I’m planning a unit on the California Gold Rush for my 3rd and 5th grader. Do you have any book suggestions for readalouds?
I’m always going to recommend By the Great Horn Spoon, by Sid Fleischman, which is one of the best Gold Rush readalouds (and one of the best elementary school readalouds, period, in my opinion). Bold adventures, leering villains, and a determined twelve-year-old hero make this one of those books that will have your kids begging for “just one more chapter.”
Karen Cushman’s The Ballad of Lucy Whipple, tells the story of a girl (who changes her name from California Morning to plain Lucy) who goes from a comfortable life in Massachusetts to the rough-and-tumble world of a California gold mining town. Cushman’s a pro at weaving well-researched period details into her stories, and this book really brings the experience of a California mining camp to life.
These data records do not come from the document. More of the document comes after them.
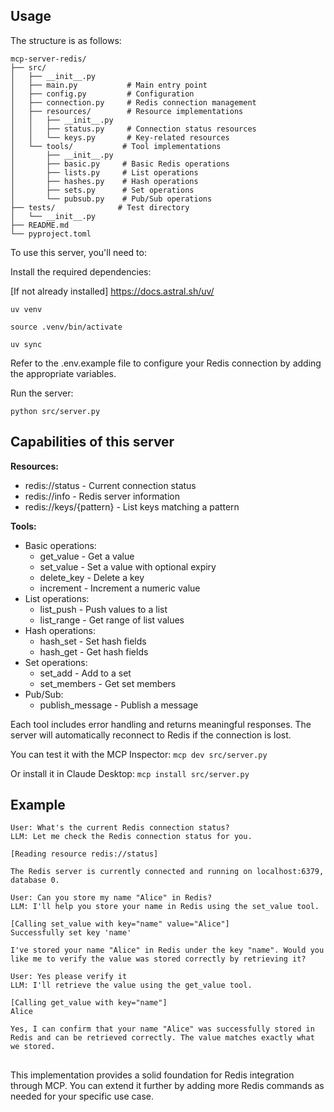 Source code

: ## Usage

The structure is as follows:
```
mcp-server-redis/
├── src/
│   ├── __init__.py
│   ├── main.py           # Main entry point
│   ├── config.py         # Configuration
│   ├── connection.py     # Redis connection management
│   ├── resources/        # Resource implementations
│   │   ├── __init__.py
│   │   ├── status.py     # Connection status resources
│   │   └── keys.py       # Key-related resources
│   └── tools/           # Tool implementations
│       ├── __init__.py
│       ├── basic.py     # Basic Redis operations
│       ├── lists.py     # List operations
│       ├── hashes.py    # Hash operations
│       ├── sets.py      # Set operations
│       └── pubsub.py    # Pub/Sub operations
├── tests/              # Test directory
│   └── __init__.py
├── README.md
└── pyproject.toml
```

To use this server, you'll need to:

Install the required dependencies:

[If not already installed] https://docs.astral.sh/uv/

`uv venv`

`source .venv/bin/activate`

`uv sync`

Refer to the .env.example file to configure your Redis connection by adding the appropriate variables.

Run the server:

`python src/server.py`

## Capabilities of this server

**Resources:**

- redis://status - Current connection status
- redis://info - Redis server information
- redis://keys/{pattern} - List keys matching a pattern

**Tools:**

- Basic operations:
    - get_value - Get a value
    - set_value - Set a value with optional expiry
    - delete_key - Delete a key
    - increment - Increment a numeric value
- List operations:
    - list_push - Push values to a list
    - list_range - Get range of list values
- Hash operations:
    - hash_set - Set hash fields
    - hash_get - Get hash fields
- Set operations:
    - set_add - Add to a set
    - set_members - Get set members
- Pub/Sub:
    - publish_message - Publish a message



Each tool includes error handling and returns meaningful responses. The server will automatically reconnect to Redis if the connection is lost.

You can test it with the MCP Inspector:
`mcp dev src/server.py`

Or install it in Claude Desktop:
`mcp install src/server.py`

## Example
```
User: What's the current Redis connection status?
LLM: Let me check the Redis connection status for you.

[Reading resource redis://status]

The Redis server is currently connected and running on localhost:6379, database 0.

User: Can you store my name "Alice" in Redis?
LLM: I'll help you store your name in Redis using the set_value tool.

[Calling set_value with key="name" value="Alice"]
Successfully set key 'name'

I've stored your name "Alice" in Redis under the key "name". Would you like me to verify the value was stored correctly by retrieving it?

User: Yes please verify it
LLM: I'll retrieve the value using the get_value tool.

[Calling get_value with key="name"]
Alice

Yes, I can confirm that your name "Alice" was successfully stored in Redis and can be retrieved correctly. The value matches exactly what we stored.
```

## 
This implementation provides a solid foundation for Redis integration through MCP. You can extend it further by adding more Redis commands as needed for your specific use case.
Seeds of Hope: The Gold Rush Diary of Susanna Fairchild, California Territory 1849 by Kristiana Gregory is part of the Dear America series and makes a good counterpoint to the merrier Gold Rush narratives. Life in camp was hard, especially for women, and this novel, chronicling the tale of a girl whose family travels from New York to strike it rich, does a nice job illuminating those dangers without getting too scary.
If your kids like funny books, check out How to Get Rich in the California Gold Rush by Tod Olson, a tongue-in-cheek look at what prospecting was really like. Though the book’s charming hero Thomas Hartley is completely fictional, the book paints a historically accurate picture of the Gold Rush experience.
In case you want to add a little nonfiction to your list, The California Gold Rush by May McNeer weaves rich details and anecdotes kids will appreciate with plenty of facts in an easy-reading account of the great Gold Rush.
And you didn’t ask, but I have to recommend California Gold Rush Cooking, by Lisa Golden Schroeder, a cookbook that lets you try your hand at making eight simple recipes miners would have eaten during the Gold Rush, like hand pies and chop suey. For extra credit, cook them over an open fire.